SCuWl, Simple custom wordlist generator.

Project description

💀 Scuwl 💀

Simple custom wordlist generator

Scuwl (skull) is a Python CLI program that quickly and easily generates a wordlist from a webpage. The idea for Scuwl was inspired by the program Cewl. Scuwl defaults to a crawling depth of zero and most webpages return a wordlist in less than a second. Using a crawling depth of one generally takes a few minutes.

Scuwl is fast because it recursively scrapes websites asynchronously. Scuwl minimizes its memory footprint by processing HTML as it goes and updating the wordlist in memory as a set. By default Scuwl keeps unique words, three characters long and over, and removes all punctuation.

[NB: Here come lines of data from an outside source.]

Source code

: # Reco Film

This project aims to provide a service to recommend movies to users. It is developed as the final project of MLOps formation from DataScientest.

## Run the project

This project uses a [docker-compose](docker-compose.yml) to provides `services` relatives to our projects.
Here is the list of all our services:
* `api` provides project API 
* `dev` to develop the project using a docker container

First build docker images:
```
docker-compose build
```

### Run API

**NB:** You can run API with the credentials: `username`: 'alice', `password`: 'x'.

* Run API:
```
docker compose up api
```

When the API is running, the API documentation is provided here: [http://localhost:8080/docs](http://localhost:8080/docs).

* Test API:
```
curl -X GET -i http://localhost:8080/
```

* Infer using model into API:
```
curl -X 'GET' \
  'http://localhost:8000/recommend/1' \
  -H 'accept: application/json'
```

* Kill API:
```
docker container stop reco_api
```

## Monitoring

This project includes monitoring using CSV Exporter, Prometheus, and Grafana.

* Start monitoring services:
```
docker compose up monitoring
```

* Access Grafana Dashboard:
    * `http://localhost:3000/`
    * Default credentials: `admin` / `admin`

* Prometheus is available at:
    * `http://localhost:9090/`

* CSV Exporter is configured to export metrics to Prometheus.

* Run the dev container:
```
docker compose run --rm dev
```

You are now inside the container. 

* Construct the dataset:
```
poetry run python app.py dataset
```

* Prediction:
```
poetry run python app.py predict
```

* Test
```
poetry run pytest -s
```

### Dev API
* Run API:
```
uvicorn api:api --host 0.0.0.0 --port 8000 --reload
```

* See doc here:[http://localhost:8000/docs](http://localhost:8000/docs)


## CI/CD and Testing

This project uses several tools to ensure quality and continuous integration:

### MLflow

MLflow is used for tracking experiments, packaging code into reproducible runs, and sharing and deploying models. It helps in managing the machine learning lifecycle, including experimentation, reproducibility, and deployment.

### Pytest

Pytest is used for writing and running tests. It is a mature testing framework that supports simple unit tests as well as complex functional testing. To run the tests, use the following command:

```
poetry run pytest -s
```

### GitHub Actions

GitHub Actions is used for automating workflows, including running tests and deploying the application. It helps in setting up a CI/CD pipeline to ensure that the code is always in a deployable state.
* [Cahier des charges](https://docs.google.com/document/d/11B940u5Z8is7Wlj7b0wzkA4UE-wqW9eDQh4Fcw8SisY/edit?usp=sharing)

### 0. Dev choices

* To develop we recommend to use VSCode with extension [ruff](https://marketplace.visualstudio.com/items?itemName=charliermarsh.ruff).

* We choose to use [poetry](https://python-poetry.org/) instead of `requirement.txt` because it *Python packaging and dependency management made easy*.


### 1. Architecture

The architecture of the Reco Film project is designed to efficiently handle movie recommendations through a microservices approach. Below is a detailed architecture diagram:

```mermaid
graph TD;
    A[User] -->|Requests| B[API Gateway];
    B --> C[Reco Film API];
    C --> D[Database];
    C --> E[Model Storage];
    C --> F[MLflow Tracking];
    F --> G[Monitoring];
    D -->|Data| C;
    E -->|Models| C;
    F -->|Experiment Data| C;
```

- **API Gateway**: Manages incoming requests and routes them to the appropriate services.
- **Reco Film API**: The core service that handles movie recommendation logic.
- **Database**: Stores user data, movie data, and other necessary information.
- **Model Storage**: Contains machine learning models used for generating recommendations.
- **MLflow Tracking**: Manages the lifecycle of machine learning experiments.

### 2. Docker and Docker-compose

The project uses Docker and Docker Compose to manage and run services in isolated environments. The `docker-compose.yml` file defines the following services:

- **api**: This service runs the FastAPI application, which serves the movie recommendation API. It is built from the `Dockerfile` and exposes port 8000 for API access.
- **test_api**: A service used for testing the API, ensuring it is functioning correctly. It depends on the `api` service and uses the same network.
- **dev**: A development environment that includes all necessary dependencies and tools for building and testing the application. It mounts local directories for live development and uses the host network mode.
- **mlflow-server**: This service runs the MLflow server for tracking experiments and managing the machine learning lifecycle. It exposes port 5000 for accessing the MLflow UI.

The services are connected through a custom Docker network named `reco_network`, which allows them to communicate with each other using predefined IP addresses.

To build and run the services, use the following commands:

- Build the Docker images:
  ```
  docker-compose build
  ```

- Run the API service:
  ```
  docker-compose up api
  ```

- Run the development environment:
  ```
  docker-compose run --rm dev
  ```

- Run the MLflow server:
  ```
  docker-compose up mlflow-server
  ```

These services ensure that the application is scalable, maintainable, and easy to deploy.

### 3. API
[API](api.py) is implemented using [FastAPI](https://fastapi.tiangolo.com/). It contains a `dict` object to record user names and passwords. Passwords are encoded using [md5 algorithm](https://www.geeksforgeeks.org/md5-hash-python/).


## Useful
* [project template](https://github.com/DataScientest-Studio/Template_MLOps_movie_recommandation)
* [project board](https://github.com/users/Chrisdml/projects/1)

Note: Using a crawling depth of over one remains untested.

Features

  • Fast recursive asynchronous web requests using aiohttp
  • CLI options gives you control over the generated wordlist
  • Simple Python codebase (< 175 lines)
  • Low memory usage (~100MB)

Installation

  $ python -m pip install scuwl

Usage

$ scuwl -h
usage: scuwl.py [-h] [-a] [-d DEPTH] [-H HEADERS] [-m MIN_LENGTH]
                [-M MAX_LENGTH] [-o OUTFILE] [-P PROXY] [-p] [-t]
                [-u USER_AGENT] [-v]
                url

💀SCuWl💀, Simple custom wordlist generator.

positional arguments:
  url                   url to scrape

options:
  -h, --help            show this help message and exit
  -a, --alpha           extract words with alphabet characters only,
                        default=False
  -d DEPTH, --depth DEPTH
                        depth of search, default=0
  -H HEADERS, --headers HEADERS
                        json headers for client
  -m MIN_LENGTH, --min-length MIN_LENGTH
                        minimum length of words to keep, default=3
  -M MAX_LENGTH, --max-length MAX_LENGTH
                        maximum length of words to keep, default=20
  -o OUTFILE, --outfile OUTFILE
                        outfile for wordlist, default=stdout
  -P PROXY, --proxy PROXY
                        proxy address for client
  -p, --punctuation     retains punctutation in words
  -t, --tables          extract words from tables only, default=False
  -u USER_AGENT, --user-agent USER_AGENT
                        user-agent string for client
  -v, --version         show program's version number and exit

Examples

Generate wordlist and send to stdout

$ scuwl https://github.com/petebuffon/scuwl
1000
122
150
2022
20220930
...
Generate wordlist and save as wordlist.txt

$ scuwl -o wordlist.txt https://github.com/petebuffon/scuwl
$ wc -l wordlist.txt
309 wordlist.txt
Keep punctuation

$ scuwl -p -o wordlist.txt https://github.com/petebuffon/scuwl
$ head wordlist.txt
(2022-09-30)
(scrapes
(skull)
(~80mb)
--depth
Use a crawl depth of one (scrapes all links from input webpage)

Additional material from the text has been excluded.